When would you use KMP over BOYER-MOORE

Eric picture Eric · Apr 18, 2013 · Viewed 13.6k times · Source

I am currently learning about pattern matching algorithms and have come across these two algorithms. I have the following general ideas:

KMP

  • Compares text left-to-right
  • Uses a failure array to shift intelligently
  • takes O(m), where m is the length of the pattern, to compute failure array
  • takes O(m), space
  • takes O(n), time to search a string

BM

  • Compares pattern from last character
  • Uses bad character jumps and good suffix jumps
  • takes O(m + size of alphabet) to compute tables
  • takes O(m + size of alphabet), space
  • takes O(n), but usually better to search

I came across the following question which triggered this question(True or False):

The Knuth-Morris-Pratt (KMP) algorithm is a good choice if we want to search for the same pattern repeatedly in many different texts.

So I believe the answer is true just because the assumption is that every time you run the algorithm on different text the preprocessing is only O(n) where for BM it is O(n + size of alphabet). However, I am not sure if I am making the correct assumption that every time the algorithm is rerun a new table is recomputed. Because say the text always falls in the alphabet of english. I would only need to compute the table once and just reuse the table. So at the end of the day, would the answer to this question be dependent on the fact that the algorithms are all being run on text which is contained in the same alphabet or is there some other factor which may affect it?

Answer

tmyklebu picture tmyklebu · Apr 18, 2013

In theory, both algorithms will have "similar" performance; KMP will do about 2n comparisons in the searching phase and Boyer-Moore will do about 3n comparisons in the searching phase in the worst case. In neither case do you need to repeat the preprocessing when you get a new text.

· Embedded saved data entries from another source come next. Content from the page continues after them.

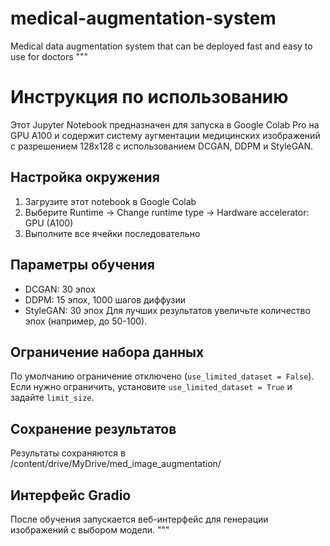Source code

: # medical-augmentation-system
Medical data augmentation system that can be deployed fast and easy to use for doctors
"""
# Инструкция по использованию

Этот Jupyter Notebook предназначен для запуска в Google Colab Pro на GPU A100 и содержит
систему аугментации медицинских изображений с разрешением 128x128 с использованием DCGAN, DDPM и StyleGAN.

## Настройка окружения
1. Загрузите этот notebook в Google Colab
2. Выберите Runtime -> Change runtime type -> Hardware accelerator: GPU (A100)
3. Выполните все ячейки последовательно

## Параметры обучения
- DCGAN: 30 эпох
- DDPM: 15 эпох, 1000 шагов диффузии
- StyleGAN: 30 эпох
Для лучших результатов увеличьте количество эпох (например, до 50-100).

## Ограничение набора данных
По умолчанию ограничение отключено (`use_limited_dataset = False`). Если нужно ограничить, установите `use_limited_dataset = True` и задайте `limit_size`.

## Сохранение результатов
Результаты сохраняются в /content/drive/MyDrive/med_image_augmentation/

## Интерфейс Gradio
После обучения запускается веб-интерфейс для генерации изображений с выбором модели.
"""
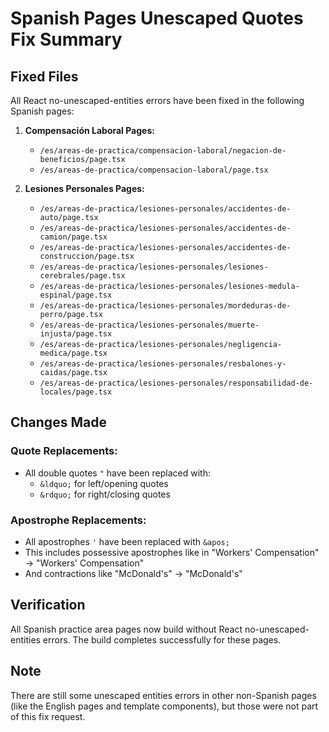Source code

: # Spanish Pages Unescaped Quotes Fix Summary

## Fixed Files

All React no-unescaped-entities errors have been fixed in the following Spanish pages:

1. **Compensación Laboral Pages:**

   - `/es/areas-de-practica/compensacion-laboral/negacion-de-beneficios/page.tsx`
   - `/es/areas-de-practica/compensacion-laboral/page.tsx`

2. **Lesiones Personales Pages:**
   - `/es/areas-de-practica/lesiones-personales/accidentes-de-auto/page.tsx`
   - `/es/areas-de-practica/lesiones-personales/accidentes-de-camion/page.tsx`
   - `/es/areas-de-practica/lesiones-personales/accidentes-de-construccion/page.tsx`
   - `/es/areas-de-practica/lesiones-personales/lesiones-cerebrales/page.tsx`
   - `/es/areas-de-practica/lesiones-personales/lesiones-medula-espinal/page.tsx`
   - `/es/areas-de-practica/lesiones-personales/mordeduras-de-perro/page.tsx`
   - `/es/areas-de-practica/lesiones-personales/muerte-injusta/page.tsx`
   - `/es/areas-de-practica/lesiones-personales/negligencia-medica/page.tsx`
   - `/es/areas-de-practica/lesiones-personales/resbalones-y-caidas/page.tsx`
   - `/es/areas-de-practica/lesiones-personales/responsabilidad-de-locales/page.tsx`

## Changes Made

### Quote Replacements:

- All double quotes `"` have been replaced with:
  - `&ldquo;` for left/opening quotes
  - `&rdquo;` for right/closing quotes

### Apostrophe Replacements:

- All apostrophes `'` have been replaced with `&apos;`
- This includes possessive apostrophes like in "Workers' Compensation" → "Workers&apos; Compensation"
- And contractions like "McDonald's" → "McDonald&apos;s"

## Verification

All Spanish practice area pages now build without React no-unescaped-entities errors. The build completes successfully for these pages.

## Note

There are still some unescaped entities errors in other non-Spanish pages (like the English pages and template components), but those were not part of this fix request.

But the real answer is that you shouldn't use either one in practice.

The linear auxiliary storage needed by both algorithms leads to considerably...rougher performance on modern architectures because of all of the extra memory accesses.

However, the ideas behind Boyer-Moore and KMP underpin most fast string matching algorithms. Something like KMP's "failure function" idea is used by every practically effective string matching algorithm I know of; it turns out that you can compute a suboptimal "failure function" for a pattern on-the-fly that still gives you linear time matching while only needing constant additional space. Boyer-Moore is faster than linear in the "average case" of matching a fixed pattern against random noise, and this bears itself out in many practical situations.